他は何度目かに聴いたネタで、なんといっても「三日の娑婆」である。人を殺めた男が牢に入っている間に、父が息子の妻を他の男に嫁がせる。幼い子を父なしにしないためだ。しかし明暦の大火で牢が解き放ちとなり、三日の猶予を与えられて男は娑婆に出てくる。そこで妻子と出会ってしまうのである。基本的に善人しか出てこない話なので聴いていて気持ちいい。好きなのは、再会を果たした息子夫婦がこのまま手をとって逃亡しようか、と悪い相談をしているところへ、おやじが「戸を蹴破って」飛び込んでくるところ。ワイルドだぜ、おやじ。「アー」の口から放出される一舟ビームを浴びるために、この日は正面の席に座った。正解。

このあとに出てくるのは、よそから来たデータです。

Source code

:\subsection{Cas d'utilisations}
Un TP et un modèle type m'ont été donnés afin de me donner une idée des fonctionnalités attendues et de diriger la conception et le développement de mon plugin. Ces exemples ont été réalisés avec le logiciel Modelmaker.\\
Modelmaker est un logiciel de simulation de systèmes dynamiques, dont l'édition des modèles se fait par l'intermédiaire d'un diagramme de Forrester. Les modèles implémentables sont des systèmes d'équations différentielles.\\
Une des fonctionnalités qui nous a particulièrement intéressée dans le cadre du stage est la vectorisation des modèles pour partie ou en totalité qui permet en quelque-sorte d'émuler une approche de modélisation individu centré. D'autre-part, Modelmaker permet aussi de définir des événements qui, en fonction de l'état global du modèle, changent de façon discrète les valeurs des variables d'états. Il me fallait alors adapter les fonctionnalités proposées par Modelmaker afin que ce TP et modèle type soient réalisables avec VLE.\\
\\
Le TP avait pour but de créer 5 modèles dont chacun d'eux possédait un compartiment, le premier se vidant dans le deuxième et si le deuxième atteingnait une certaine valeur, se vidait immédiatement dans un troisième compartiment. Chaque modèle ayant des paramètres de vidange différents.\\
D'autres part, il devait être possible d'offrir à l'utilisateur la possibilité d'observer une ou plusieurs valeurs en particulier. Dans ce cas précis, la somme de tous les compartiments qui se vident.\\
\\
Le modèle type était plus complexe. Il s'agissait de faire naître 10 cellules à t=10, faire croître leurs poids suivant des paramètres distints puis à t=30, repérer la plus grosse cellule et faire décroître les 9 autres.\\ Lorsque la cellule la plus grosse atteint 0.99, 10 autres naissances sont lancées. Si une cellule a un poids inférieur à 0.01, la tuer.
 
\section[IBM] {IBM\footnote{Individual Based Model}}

「阿武松」は落語とほぼ同じなのだが、なぜか能登に帰るはずの阿武松が中山道ではなくて東海道へ行ってしまい、川崎の手前で六合の渡しに投宿するのが玉川流。聴くたびにまた東海道に行った、と思うので演者がそのつど「涙にくれていたので間違えたのか」などと説明するのも可笑しい。
「円蔵恋慕唄」は三楽さんの十八番だが、木馬亭で聴くのは二年ぶりぐらいかもしれない。弟子に教えたネタなので、演じる機会を絞っているのだろうか。円蔵の大人の恋心がうまく表現されていて、最後に微かながら希望もあって後味がいい。
この日ひさしぶりだったのは小そめさんで、たぶん3月に高円寺ハコの会で聴いて以来である。二日連続の出番で、楽日にはいよいよ玉川祐子さんに弾いてもらう。これは聴かなければなるまい。